The recent momentum toward peace talks began with a letter the Pakistani Taliban sent to a local newspaper at the end of December outlining conditions for a ceasefire, including the imposition of Islamic law and a break with Washington.
Pakistani Taliban leader Hakimullah Mehsud then released a video in which he said the group "will consider every serious offer for talks" but would never agree to lay down their weapons as a precondition.
The most vocal proponents for negotiations with the Taliban on the government side have been members of the Awami National Party, which controls northwest Khyber Pakhtunkhwa province and has been repeatedly attacked by the militants. Those calls increased in December when a suicide bomber killed Bashir Bilour, the second most senior member of the provincial Cabinet.
"Talks with the Taliban are necessary for lasting peace," provincial information minister and ANP lawmaker Mian Iftikhar Hussain said at the end of January.
The army, which is considered the most powerful institution in the country, also backs the idea of talks, according to intelligence and counterterrorism officials, who spoke on condition of anonymity because they also were not authorized to talk to the media.
Pakistani Taliban spokesman Ahsanullah Ahsan said Sunday that the group has responded positively to the government's offer of negotiations but is worried that officials aren't serious. He told reporters that the Taliban wanted the army and three prominent politicians to "guarantee" the talks, although he did not specify what that meant.
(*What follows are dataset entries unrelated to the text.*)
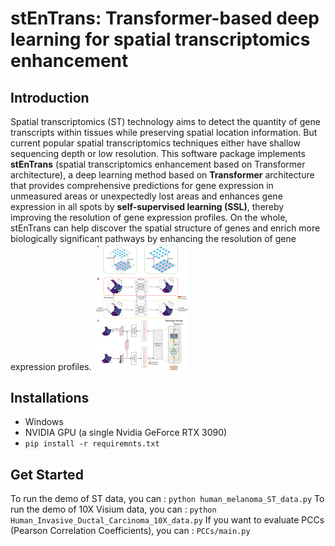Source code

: # stEnTrans: Transformer-based deep learning for spatial transcriptomics enhancement
## Introduction
Spatial transcriptomics (ST) technology aims to detect the quantity of gene transcripts within tissues while preserving spatial location information. But current popular spatial transcriptomics techniques either have shallow sequencing depth or low resolution. This software package implements **stEnTrans** (spatial transcriptomics enhancement based on Transformer architecture), a deep learning method based on **Transformer** architecture that provides comprehensive predictions for gene expression in unmeasured areas or unexpectedly lost areas and enhances gene expression in all spots by **self-supervised learning (SSL)**, thereby improving the resolution of gene expression profiles. On the whole, stEnTrans can help discover the spatial structure of genes and enrich more biologically significant pathways by enhancing the resolution of gene expression profiles.
<img src="stEnTrans/stEnTrans_model.png" width="30%">
## Installations
- Windows
- NVIDIA GPU (a single Nvidia GeForce RTX 3090)
- `pip install -r requiremnts.txt`
## Get Started
To run the demo of ST data, you can : `python human_melanoma_ST_data.py`
To run the demo of 10X Visium data, you can : `python Human_Invasive_Ductal_Carcinoma_10X_data.py`
If you want to evaluate PCCs (Pearson Correlation Coefficients), you can : `PCCs/main.py`
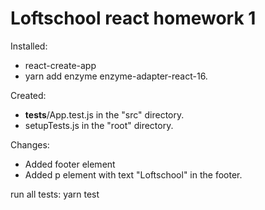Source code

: # Loftschool react homework 1

Installed: 
- react-create-app
- yarn add enzyme enzyme-adapter-react-16.

Created: 
- __tests__/App.test.js in the "src" directory.
- setupTests.js in the "root" directory.

Changes:  
- Added footer element
- Added p element with text "Loftschool" in the footer.

run all tests: yarn test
The politicians included the country's main opposition leader, former Pakistani Prime Minister Nawaz Sharif, and the leaders of two hard-line Islamic parties, Maulana Fazlur Rehman and Munawar Hasan.
The government has asked Rehman, head of Jamiat Ulema-e-Islam, to act as a mediator in talks with the Taliban, said ruling party officials. Rehman has said he is willing to do so as long as the government gives him total authority.
Ahsan also demanded the government release former Taliban spokesman Muslim Khan and six other militants he said would be part of the group's negotiating team.